PROBLEM DETAILS: Search the data below for the word "portfolio" and copy each line that holds it.

------------------------

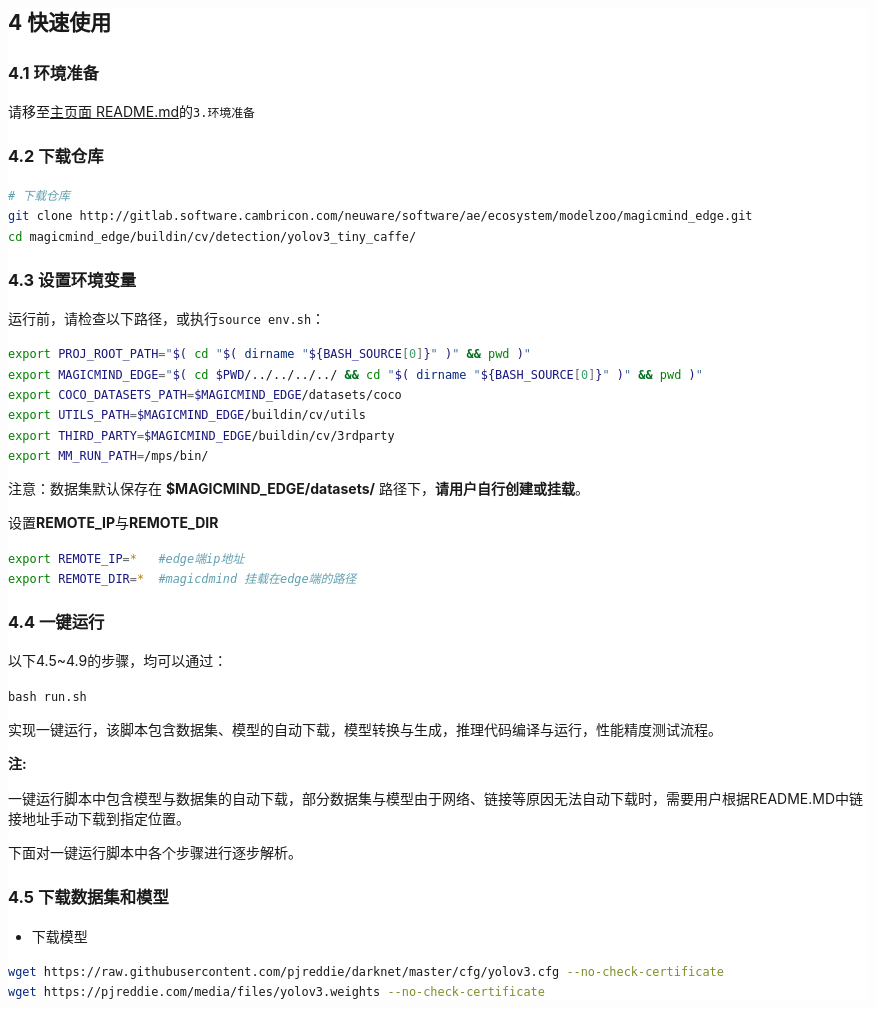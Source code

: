 ## 4 快速使用

### 4.1 环境准备

请移至[主页面 README.md](../../../../README.md)的`3.环境准备`

### 4.2 下载仓库

```bash
# 下载仓库
git clone http://gitlab.software.cambricon.com/neuware/software/ae/ecosystem/modelzoo/magicmind_edge.git
cd magicmind_edge/buildin/cv/detection/yolov3_tiny_caffe/
```

### 4.3 设置环境变量

运行前，请检查以下路径，或执行```source env.sh```：

```bash
export PROJ_ROOT_PATH="$( cd "$( dirname "${BASH_SOURCE[0]}" )" && pwd )"
export MAGICMIND_EDGE="$( cd $PWD/../../../../ && cd "$( dirname "${BASH_SOURCE[0]}" )" && pwd )"
export COCO_DATASETS_PATH=$MAGICMIND_EDGE/datasets/coco
export UTILS_PATH=$MAGICMIND_EDGE/buildin/cv/utils
export THIRD_PARTY=$MAGICMIND_EDGE/buildin/cv/3rdparty
export MM_RUN_PATH=/mps/bin/
```

注意：数据集默认保存在 **$MAGICMIND_EDGE/datasets/** 路径下，**请用户自行创建或挂载**。

设置**REMOTE_IP**与**REMOTE_DIR**
```bash
export REMOTE_IP=*   #edge端ip地址
export REMOTE_DIR=*  #magicdmind 挂载在edge端的路径
```
### 4.4 一键运行

以下4.5~4.9的步骤，均可以通过：
```
bash run.sh
``` 
实现一键运行，该脚本包含数据集、模型的自动下载，模型转换与生成，推理代码编译与运行，性能精度测试流程。

**注:** 

一键运行脚本中包含模型与数据集的自动下载，部分数据集与模型由于网络、链接等原因无法自动下载时，需要用户根据README.MD中链接地址手动下载到指定位置。

下面对一键运行脚本中各个步骤进行逐步解析。

### 4.5 下载数据集和模型

- 下载模型

```bash
wget https://raw.githubusercontent.com/pjreddie/darknet/master/cfg/yolov3.cfg --no-check-certificate
wget https://pjreddie.com/media/files/yolov3.weights --no-check-certificate

```
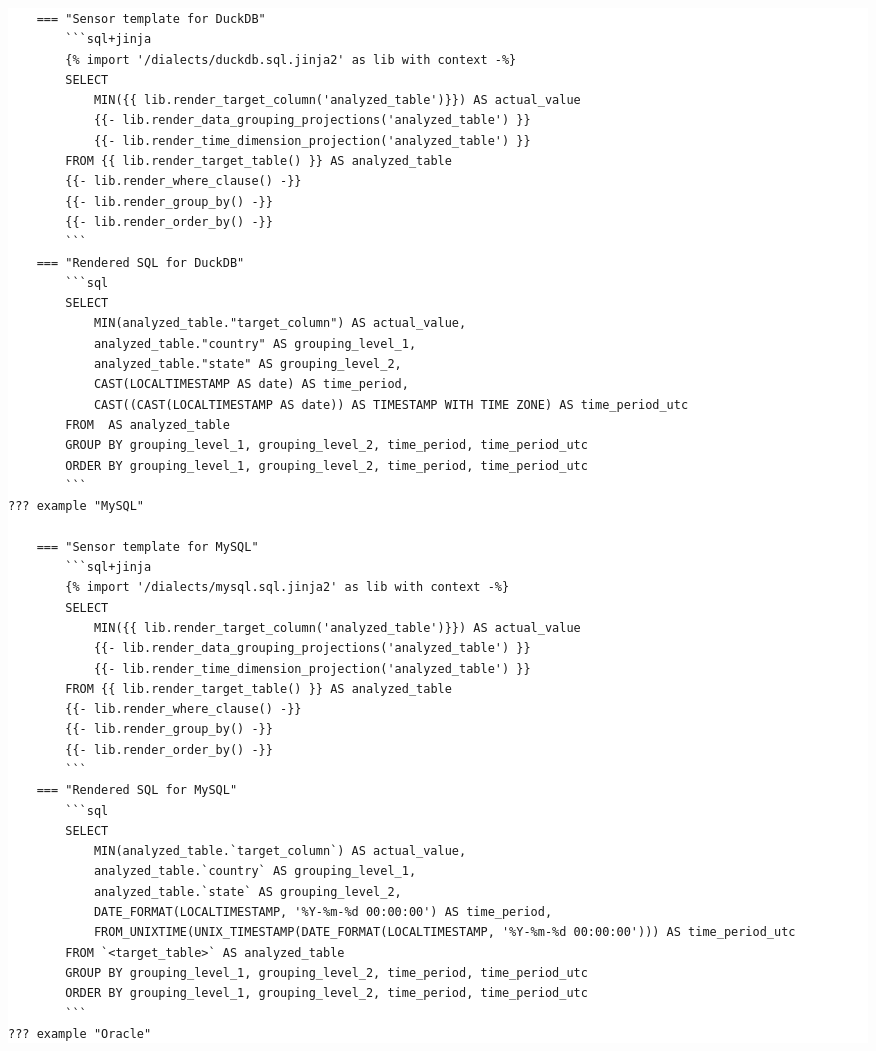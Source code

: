         === "Sensor template for DuckDB"
            ```sql+jinja
            {% import '/dialects/duckdb.sql.jinja2' as lib with context -%}
            SELECT
                MIN({{ lib.render_target_column('analyzed_table')}}) AS actual_value
                {{- lib.render_data_grouping_projections('analyzed_table') }}
                {{- lib.render_time_dimension_projection('analyzed_table') }}
            FROM {{ lib.render_target_table() }} AS analyzed_table
            {{- lib.render_where_clause() -}}
            {{- lib.render_group_by() -}}
            {{- lib.render_order_by() -}}
            ```
        === "Rendered SQL for DuckDB"
            ```sql
            SELECT
                MIN(analyzed_table."target_column") AS actual_value,
                analyzed_table."country" AS grouping_level_1,
                analyzed_table."state" AS grouping_level_2,
                CAST(LOCALTIMESTAMP AS date) AS time_period,
                CAST((CAST(LOCALTIMESTAMP AS date)) AS TIMESTAMP WITH TIME ZONE) AS time_period_utc
            FROM  AS analyzed_table
            GROUP BY grouping_level_1, grouping_level_2, time_period, time_period_utc
            ORDER BY grouping_level_1, grouping_level_2, time_period, time_period_utc
            ```
    ??? example "MySQL"

        === "Sensor template for MySQL"
            ```sql+jinja
            {% import '/dialects/mysql.sql.jinja2' as lib with context -%}
            SELECT
                MIN({{ lib.render_target_column('analyzed_table')}}) AS actual_value
                {{- lib.render_data_grouping_projections('analyzed_table') }}
                {{- lib.render_time_dimension_projection('analyzed_table') }}
            FROM {{ lib.render_target_table() }} AS analyzed_table
            {{- lib.render_where_clause() -}}
            {{- lib.render_group_by() -}}
            {{- lib.render_order_by() -}}
            ```
        === "Rendered SQL for MySQL"
            ```sql
            SELECT
                MIN(analyzed_table.`target_column`) AS actual_value,
                analyzed_table.`country` AS grouping_level_1,
                analyzed_table.`state` AS grouping_level_2,
                DATE_FORMAT(LOCALTIMESTAMP, '%Y-%m-%d 00:00:00') AS time_period,
                FROM_UNIXTIME(UNIX_TIMESTAMP(DATE_FORMAT(LOCALTIMESTAMP, '%Y-%m-%d 00:00:00'))) AS time_period_utc
            FROM `<target_table>` AS analyzed_table
            GROUP BY grouping_level_1, grouping_level_2, time_period, time_period_utc
            ORDER BY grouping_level_1, grouping_level_2, time_period, time_period_utc
            ```
    ??? example "Oracle"
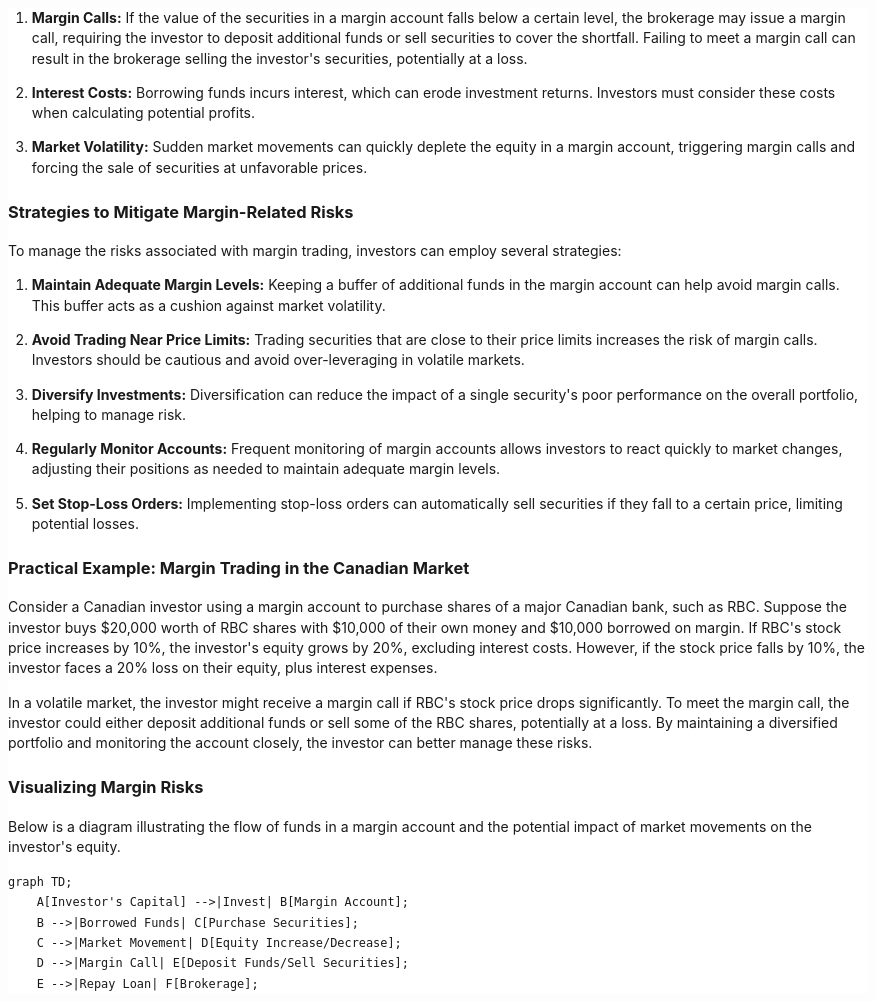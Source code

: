 1. **Margin Calls:** If the value of the securities in a margin account falls below a certain level, the brokerage may issue a margin call, requiring the investor to deposit additional funds or sell securities to cover the shortfall. Failing to meet a margin call can result in the brokerage selling the investor's securities, potentially at a loss.

2. **Interest Costs:** Borrowing funds incurs interest, which can erode investment returns. Investors must consider these costs when calculating potential profits.

3. **Market Volatility:** Sudden market movements can quickly deplete the equity in a margin account, triggering margin calls and forcing the sale of securities at unfavorable prices.

### Strategies to Mitigate Margin-Related Risks

To manage the risks associated with margin trading, investors can employ several strategies:

1. **Maintain Adequate Margin Levels:** Keeping a buffer of additional funds in the margin account can help avoid margin calls. This buffer acts as a cushion against market volatility.

2. **Avoid Trading Near Price Limits:** Trading securities that are close to their price limits increases the risk of margin calls. Investors should be cautious and avoid over-leveraging in volatile markets.

3. **Diversify Investments:** Diversification can reduce the impact of a single security's poor performance on the overall portfolio, helping to manage risk.

4. **Regularly Monitor Accounts:** Frequent monitoring of margin accounts allows investors to react quickly to market changes, adjusting their positions as needed to maintain adequate margin levels.

5. **Set Stop-Loss Orders:** Implementing stop-loss orders can automatically sell securities if they fall to a certain price, limiting potential losses.

### Practical Example: Margin Trading in the Canadian Market

Consider a Canadian investor using a margin account to purchase shares of a major Canadian bank, such as RBC. Suppose the investor buys $20,000 worth of RBC shares with $10,000 of their own money and $10,000 borrowed on margin. If RBC's stock price increases by 10%, the investor's equity grows by 20%, excluding interest costs. However, if the stock price falls by 10%, the investor faces a 20% loss on their equity, plus interest expenses.

In a volatile market, the investor might receive a margin call if RBC's stock price drops significantly. To meet the margin call, the investor could either deposit additional funds or sell some of the RBC shares, potentially at a loss. By maintaining a diversified portfolio and monitoring the account closely, the investor can better manage these risks.

### Visualizing Margin Risks

Below is a diagram illustrating the flow of funds in a margin account and the potential impact of market movements on the investor's equity.

```mermaid
graph TD;
    A[Investor's Capital] -->|Invest| B[Margin Account];
    B -->|Borrowed Funds| C[Purchase Securities];
    C -->|Market Movement| D[Equity Increase/Decrease];
    D -->|Margin Call| E[Deposit Funds/Sell Securities];
    E -->|Repay Loan| F[Brokerage];
```
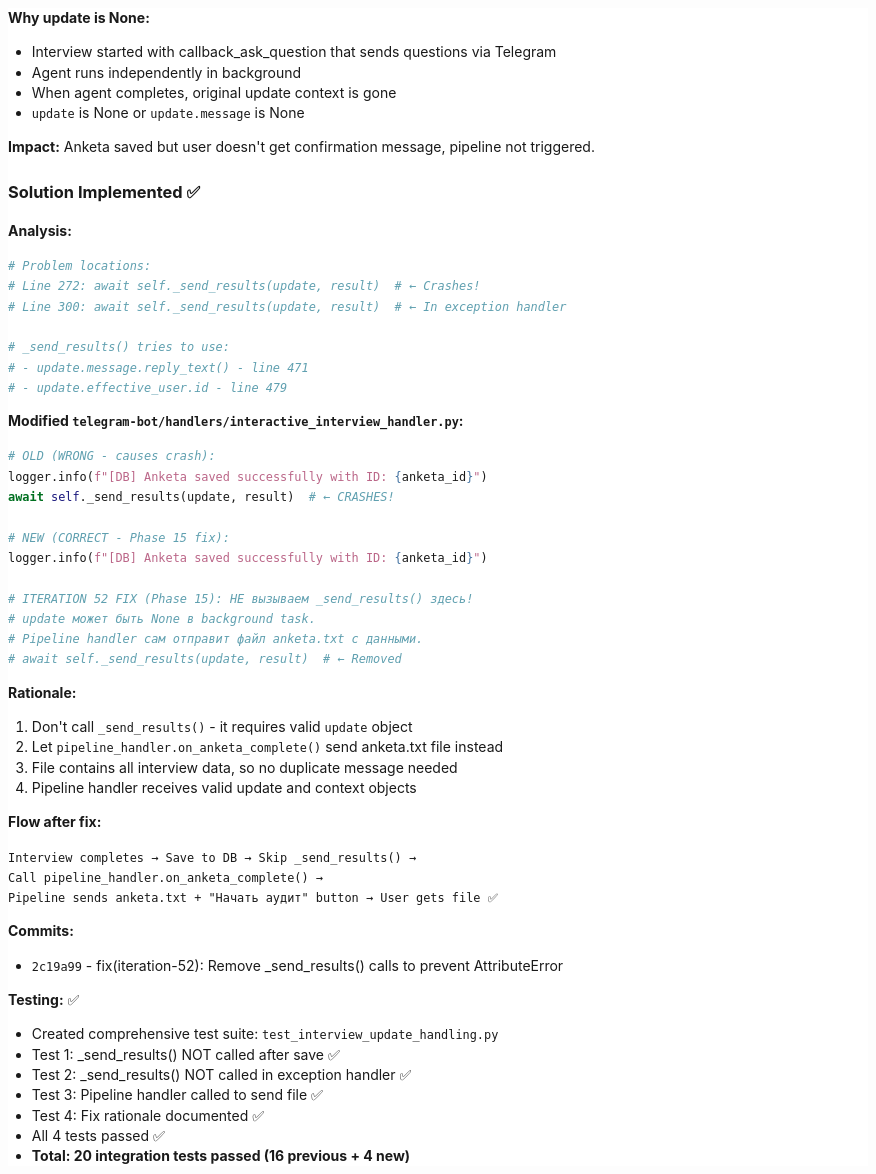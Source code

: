 **Why update is None:**
- Interview started with callback_ask_question that sends questions via Telegram
- Agent runs independently in background
- When agent completes, original update context is gone
- `update` is None or `update.message` is None

**Impact:** Anketa saved but user doesn't get confirmation message, pipeline not triggered.

### Solution Implemented ✅

**Analysis:**
```python
# Problem locations:
# Line 272: await self._send_results(update, result)  # ← Crashes!
# Line 300: await self._send_results(update, result)  # ← In exception handler

# _send_results() tries to use:
# - update.message.reply_text() - line 471
# - update.effective_user.id - line 479
```

**Modified `telegram-bot/handlers/interactive_interview_handler.py`:**
```python
# OLD (WRONG - causes crash):
logger.info(f"[DB] Anketa saved successfully with ID: {anketa_id}")
await self._send_results(update, result)  # ← CRASHES!

# NEW (CORRECT - Phase 15 fix):
logger.info(f"[DB] Anketa saved successfully with ID: {anketa_id}")

# ITERATION 52 FIX (Phase 15): НЕ вызываем _send_results() здесь!
# update может быть None в background task.
# Pipeline handler сам отправит файл anketa.txt с данными.
# await self._send_results(update, result)  # ← Removed
```

**Rationale:**
1. Don't call `_send_results()` - it requires valid `update` object
2. Let `pipeline_handler.on_anketa_complete()` send anketa.txt file instead
3. File contains all interview data, so no duplicate message needed
4. Pipeline handler receives valid update and context objects

**Flow after fix:**
```
Interview completes → Save to DB → Skip _send_results() →
Call pipeline_handler.on_anketa_complete() →
Pipeline sends anketa.txt + "Начать аудит" button → User gets file ✅
```

**Commits:**
- `2c19a99` - fix(iteration-52): Remove _send_results() calls to prevent AttributeError

**Testing:** ✅
- Created comprehensive test suite: `test_interview_update_handling.py`
- Test 1: _send_results() NOT called after save ✅
- Test 2: _send_results() NOT called in exception handler ✅
- Test 3: Pipeline handler called to send file ✅
- Test 4: Fix rationale documented ✅
- All 4 tests passed ✅
- **Total: 20 integration tests passed (16 previous + 4 new)**
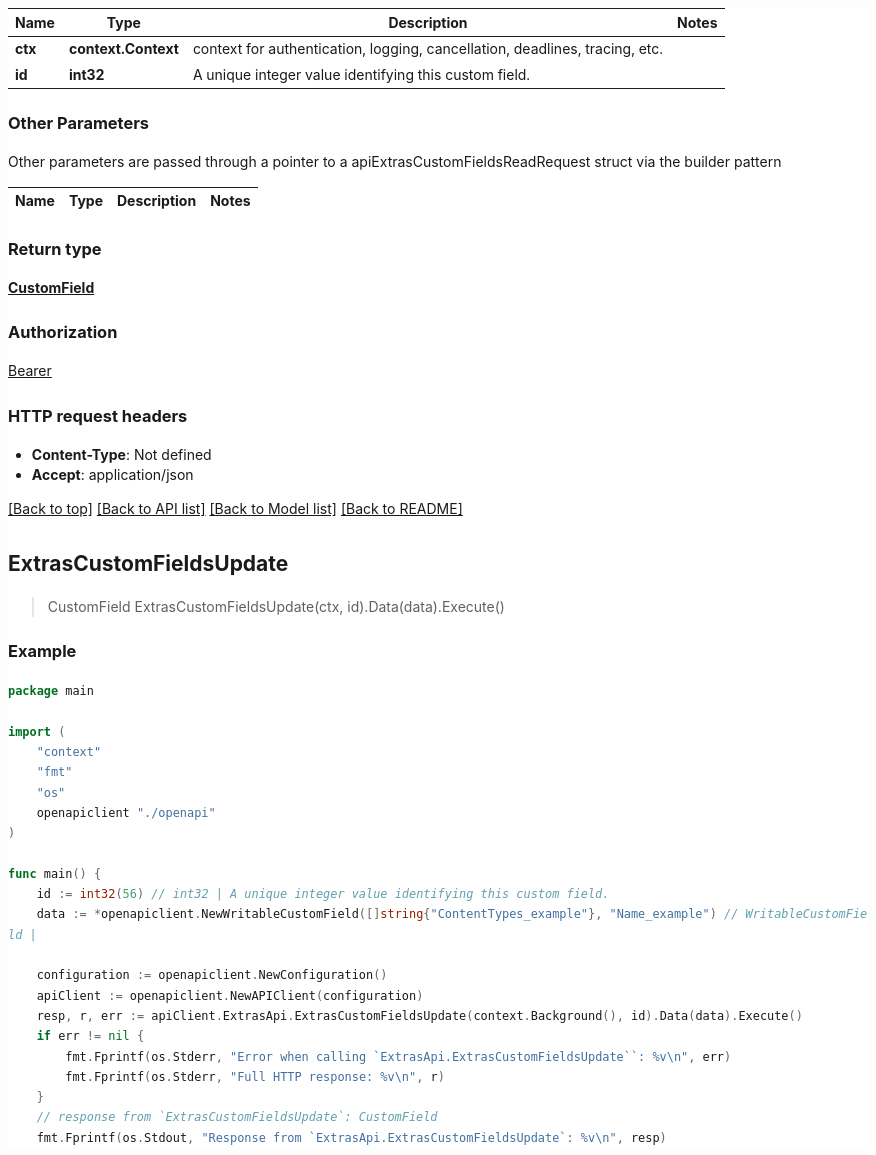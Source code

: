 Name | Type | Description  | Notes
------------- | ------------- | ------------- | -------------
**ctx** | **context.Context** | context for authentication, logging, cancellation, deadlines, tracing, etc.
**id** | **int32** | A unique integer value identifying this custom field. | 

### Other Parameters

Other parameters are passed through a pointer to a apiExtrasCustomFieldsReadRequest struct via the builder pattern


Name | Type | Description  | Notes
------------- | ------------- | ------------- | -------------


### Return type

[**CustomField**](CustomField.md)

### Authorization

[Bearer](../README.md#Bearer)

### HTTP request headers

- **Content-Type**: Not defined
- **Accept**: application/json

[[Back to top]](#) [[Back to API list]](../README.md#documentation-for-api-endpoints)
[[Back to Model list]](../README.md#documentation-for-models)
[[Back to README]](../README.md)


## ExtrasCustomFieldsUpdate

> CustomField ExtrasCustomFieldsUpdate(ctx, id).Data(data).Execute()



### Example

```go
package main

import (
    "context"
    "fmt"
    "os"
    openapiclient "./openapi"
)

func main() {
    id := int32(56) // int32 | A unique integer value identifying this custom field.
    data := *openapiclient.NewWritableCustomField([]string{"ContentTypes_example"}, "Name_example") // WritableCustomField | 

    configuration := openapiclient.NewConfiguration()
    apiClient := openapiclient.NewAPIClient(configuration)
    resp, r, err := apiClient.ExtrasApi.ExtrasCustomFieldsUpdate(context.Background(), id).Data(data).Execute()
    if err != nil {
        fmt.Fprintf(os.Stderr, "Error when calling `ExtrasApi.ExtrasCustomFieldsUpdate``: %v\n", err)
        fmt.Fprintf(os.Stderr, "Full HTTP response: %v\n", r)
    }
    // response from `ExtrasCustomFieldsUpdate`: CustomField
    fmt.Fprintf(os.Stdout, "Response from `ExtrasApi.ExtrasCustomFieldsUpdate`: %v\n", resp)
```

------------------------

COMPLETED TASK:
3. **Diversify Investments:** Diversification can reduce the impact of a single security's poor performance on the overall portfolio, helping to manage risk.
In a volatile market, the investor might receive a margin call if RBC's stock price drops significantly. To meet the margin call, the investor could either deposit additional funds or sell some of the RBC shares, potentially at a loss. By maintaining a diversified portfolio and monitoring the account closely, the investor can better manage these risks.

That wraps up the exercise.